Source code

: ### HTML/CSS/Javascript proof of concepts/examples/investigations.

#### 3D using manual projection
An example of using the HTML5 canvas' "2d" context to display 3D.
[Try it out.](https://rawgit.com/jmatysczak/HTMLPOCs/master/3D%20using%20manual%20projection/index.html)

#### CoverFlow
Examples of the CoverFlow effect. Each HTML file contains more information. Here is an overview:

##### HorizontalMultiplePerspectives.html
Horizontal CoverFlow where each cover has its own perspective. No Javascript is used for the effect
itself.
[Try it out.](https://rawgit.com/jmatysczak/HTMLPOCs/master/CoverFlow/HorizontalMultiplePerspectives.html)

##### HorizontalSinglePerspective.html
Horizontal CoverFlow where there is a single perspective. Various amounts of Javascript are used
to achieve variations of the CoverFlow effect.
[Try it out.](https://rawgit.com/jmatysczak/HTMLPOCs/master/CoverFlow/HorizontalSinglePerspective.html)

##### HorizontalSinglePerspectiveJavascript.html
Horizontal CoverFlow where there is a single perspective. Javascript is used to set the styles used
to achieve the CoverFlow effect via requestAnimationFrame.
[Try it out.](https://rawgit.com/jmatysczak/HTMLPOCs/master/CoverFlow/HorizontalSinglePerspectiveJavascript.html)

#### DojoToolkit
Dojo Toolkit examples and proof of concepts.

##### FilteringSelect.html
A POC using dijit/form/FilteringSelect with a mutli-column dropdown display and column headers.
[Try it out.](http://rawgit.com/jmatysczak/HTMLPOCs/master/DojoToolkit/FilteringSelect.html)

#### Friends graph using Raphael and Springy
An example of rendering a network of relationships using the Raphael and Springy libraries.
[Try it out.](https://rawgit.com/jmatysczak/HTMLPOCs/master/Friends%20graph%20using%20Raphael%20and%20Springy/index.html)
------
▶ **PROBLEM DETAILS**
Only one stretch of the data is wanted: the lines from the one with "#### 3D using manual projection" through the last, repeated exactly.

▶ **ANSWER FOR THIS EXERCISE**
#### 3D using manual projection
An example of using the HTML5 canvas' "2d" context to display 3D.
[Try it out.](https://rawgit.com/jmatysczak/HTMLPOCs/master/3D%20using%20manual%20projection/index.html)

#### CoverFlow
Examples of the CoverFlow effect. Each HTML file contains more information. Here is an overview:

##### HorizontalMultiplePerspectives.html
Horizontal CoverFlow where each cover has its own perspective. No Javascript is used for the effect
itself.
[Try it out.](https://rawgit.com/jmatysczak/HTMLPOCs/master/CoverFlow/HorizontalMultiplePerspectives.html)

##### HorizontalSinglePerspective.html
Horizontal CoverFlow where there is a single perspective. Various amounts of Javascript are used
to achieve variations of the CoverFlow effect.
[Try it out.](https://rawgit.com/jmatysczak/HTMLPOCs/master/CoverFlow/HorizontalSinglePerspective.html)

##### HorizontalSinglePerspectiveJavascript.html
Horizontal CoverFlow where there is a single perspective. Javascript is used to set the styles used
to achieve the CoverFlow effect via requestAnimationFrame.
[Try it out.](https://rawgit.com/jmatysczak/HTMLPOCs/master/CoverFlow/HorizontalSinglePerspectiveJavascript.html)

#### DojoToolkit
Dojo Toolkit examples and proof of concepts.

##### FilteringSelect.html
A POC using dijit/form/FilteringSelect with a mutli-column dropdown display and column headers.
[Try it out.](http://rawgit.com/jmatysczak/HTMLPOCs/master/DojoToolkit/FilteringSelect.html)

#### Friends graph using Raphael and Springy
An example of rendering a network of relationships using the Raphael and Springy libraries.
[Try it out.](https://rawgit.com/jmatysczak/HTMLPOCs/master/Friends%20graph%20using%20Raphael%20and%20Springy/index.html)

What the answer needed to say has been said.